What you will do — When you reach the line with "- wait，notify和" in the data below, begin printing lines exactly, and stop once the line with "Java的中断模型是其它对象" has been printed.

(Beginning of Data records)

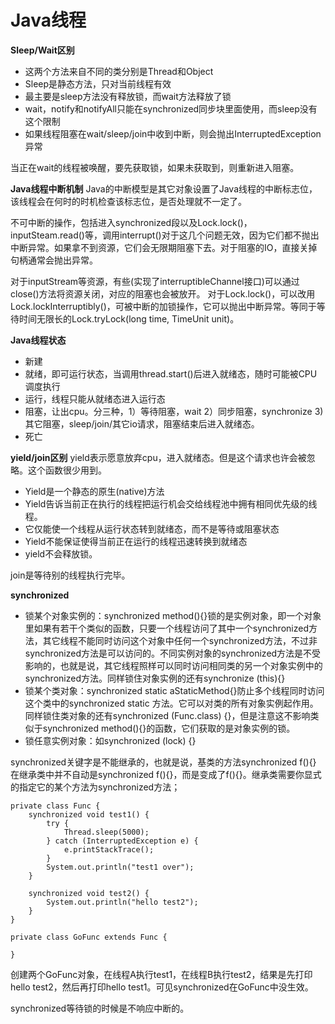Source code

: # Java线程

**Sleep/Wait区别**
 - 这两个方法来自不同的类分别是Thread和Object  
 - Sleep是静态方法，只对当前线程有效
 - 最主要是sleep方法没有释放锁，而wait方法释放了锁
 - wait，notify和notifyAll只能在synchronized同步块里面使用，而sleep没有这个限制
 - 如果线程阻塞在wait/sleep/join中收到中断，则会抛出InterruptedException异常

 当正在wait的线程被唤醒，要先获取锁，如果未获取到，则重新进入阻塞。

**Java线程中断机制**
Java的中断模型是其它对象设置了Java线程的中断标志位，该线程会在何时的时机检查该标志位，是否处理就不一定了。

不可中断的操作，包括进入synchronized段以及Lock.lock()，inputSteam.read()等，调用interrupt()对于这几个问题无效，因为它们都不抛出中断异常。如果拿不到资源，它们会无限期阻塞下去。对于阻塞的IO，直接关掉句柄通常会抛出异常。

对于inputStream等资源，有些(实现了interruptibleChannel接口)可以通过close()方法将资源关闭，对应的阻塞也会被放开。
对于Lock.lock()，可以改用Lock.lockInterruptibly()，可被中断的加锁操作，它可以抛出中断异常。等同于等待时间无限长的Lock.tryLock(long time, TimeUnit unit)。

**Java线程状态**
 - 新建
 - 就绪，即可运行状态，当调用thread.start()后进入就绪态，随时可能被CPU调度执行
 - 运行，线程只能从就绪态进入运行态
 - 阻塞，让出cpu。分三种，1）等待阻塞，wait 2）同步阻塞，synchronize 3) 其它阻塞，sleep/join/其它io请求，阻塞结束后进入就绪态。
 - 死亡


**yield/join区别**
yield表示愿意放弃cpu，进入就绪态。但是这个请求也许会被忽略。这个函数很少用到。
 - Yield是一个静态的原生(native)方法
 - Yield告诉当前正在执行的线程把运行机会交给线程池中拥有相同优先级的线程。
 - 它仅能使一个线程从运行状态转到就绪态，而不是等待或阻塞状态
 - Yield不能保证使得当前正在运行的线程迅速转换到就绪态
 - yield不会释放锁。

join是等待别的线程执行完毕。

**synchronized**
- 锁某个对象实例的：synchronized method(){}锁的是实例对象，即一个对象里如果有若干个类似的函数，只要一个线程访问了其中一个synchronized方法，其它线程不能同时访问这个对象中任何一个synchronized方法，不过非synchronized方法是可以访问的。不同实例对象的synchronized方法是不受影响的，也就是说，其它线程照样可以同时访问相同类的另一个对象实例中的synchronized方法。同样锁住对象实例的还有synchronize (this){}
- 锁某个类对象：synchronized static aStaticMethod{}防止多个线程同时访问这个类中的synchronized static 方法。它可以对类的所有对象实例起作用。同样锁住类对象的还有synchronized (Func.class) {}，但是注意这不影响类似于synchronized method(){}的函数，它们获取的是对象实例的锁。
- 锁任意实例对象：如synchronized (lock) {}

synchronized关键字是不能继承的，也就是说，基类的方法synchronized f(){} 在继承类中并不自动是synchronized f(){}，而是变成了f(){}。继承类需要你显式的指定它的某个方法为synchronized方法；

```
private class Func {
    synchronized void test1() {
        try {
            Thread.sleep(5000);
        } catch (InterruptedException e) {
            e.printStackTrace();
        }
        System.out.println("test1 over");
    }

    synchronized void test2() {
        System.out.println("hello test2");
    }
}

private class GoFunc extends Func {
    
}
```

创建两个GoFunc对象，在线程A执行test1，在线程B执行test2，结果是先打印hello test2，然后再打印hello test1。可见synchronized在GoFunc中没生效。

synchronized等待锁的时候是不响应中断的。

(End of Data records)
(Beginning of Data records)

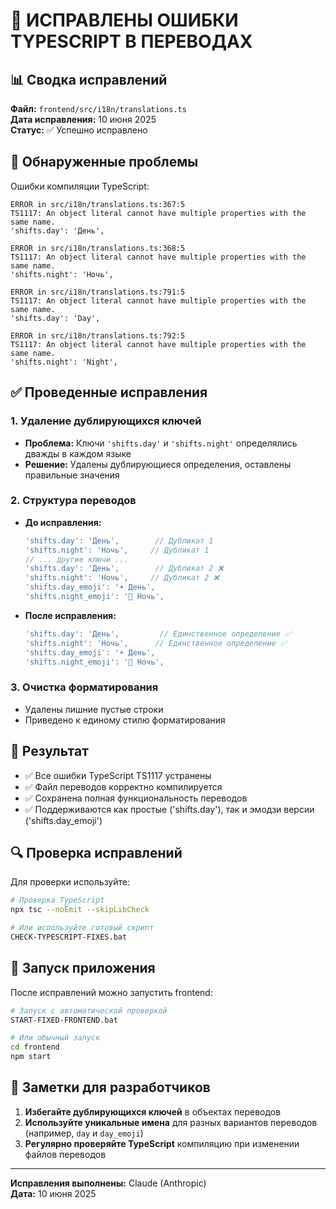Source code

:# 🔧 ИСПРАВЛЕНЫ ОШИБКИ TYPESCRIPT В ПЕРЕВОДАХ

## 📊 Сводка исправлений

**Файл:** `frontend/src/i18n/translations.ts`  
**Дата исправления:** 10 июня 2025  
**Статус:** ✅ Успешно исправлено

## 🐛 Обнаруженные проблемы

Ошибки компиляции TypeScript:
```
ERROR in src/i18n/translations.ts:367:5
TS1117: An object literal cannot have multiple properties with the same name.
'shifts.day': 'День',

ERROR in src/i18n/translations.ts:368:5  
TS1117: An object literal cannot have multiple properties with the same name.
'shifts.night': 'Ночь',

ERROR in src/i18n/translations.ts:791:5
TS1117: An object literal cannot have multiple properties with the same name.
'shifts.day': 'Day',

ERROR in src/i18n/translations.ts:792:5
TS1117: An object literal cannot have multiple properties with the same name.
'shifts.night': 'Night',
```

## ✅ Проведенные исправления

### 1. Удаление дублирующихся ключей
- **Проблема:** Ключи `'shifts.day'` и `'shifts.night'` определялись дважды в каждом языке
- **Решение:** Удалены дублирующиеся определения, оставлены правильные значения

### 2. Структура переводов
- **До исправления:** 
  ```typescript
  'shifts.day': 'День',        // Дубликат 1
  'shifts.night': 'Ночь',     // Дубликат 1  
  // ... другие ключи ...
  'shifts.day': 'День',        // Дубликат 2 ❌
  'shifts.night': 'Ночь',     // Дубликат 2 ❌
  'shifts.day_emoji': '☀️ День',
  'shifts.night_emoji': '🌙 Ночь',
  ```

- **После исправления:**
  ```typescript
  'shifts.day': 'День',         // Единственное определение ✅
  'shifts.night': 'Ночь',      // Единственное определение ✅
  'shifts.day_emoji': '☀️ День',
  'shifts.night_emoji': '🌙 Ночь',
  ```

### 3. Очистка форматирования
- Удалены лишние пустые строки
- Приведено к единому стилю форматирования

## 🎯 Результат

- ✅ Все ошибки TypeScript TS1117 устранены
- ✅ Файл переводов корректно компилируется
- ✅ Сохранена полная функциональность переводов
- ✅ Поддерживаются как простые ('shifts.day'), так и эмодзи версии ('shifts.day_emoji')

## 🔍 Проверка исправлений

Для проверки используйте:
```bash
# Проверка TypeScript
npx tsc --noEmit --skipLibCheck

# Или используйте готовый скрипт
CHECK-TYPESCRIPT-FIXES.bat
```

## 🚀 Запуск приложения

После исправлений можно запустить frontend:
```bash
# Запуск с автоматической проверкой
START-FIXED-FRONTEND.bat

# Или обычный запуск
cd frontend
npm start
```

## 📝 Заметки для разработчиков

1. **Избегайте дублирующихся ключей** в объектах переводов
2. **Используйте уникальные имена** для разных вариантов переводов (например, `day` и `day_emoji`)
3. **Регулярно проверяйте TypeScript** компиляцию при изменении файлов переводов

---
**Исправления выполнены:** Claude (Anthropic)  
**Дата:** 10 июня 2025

(End of Data records)

Answer to the problem —
 - wait，notify和notifyAll只能在synchronized同步块里面使用，而sleep没有这个限制
 - 如果线程阻塞在wait/sleep/join中收到中断，则会抛出InterruptedException异常

 当正在wait的线程被唤醒，要先获取锁，如果未获取到，则重新进入阻塞。

**Java线程中断机制**
Java的中断模型是其它对象设置了Java线程的中断标志位，该线程会在何时的时机检查该标志位，是否处理就不一定了。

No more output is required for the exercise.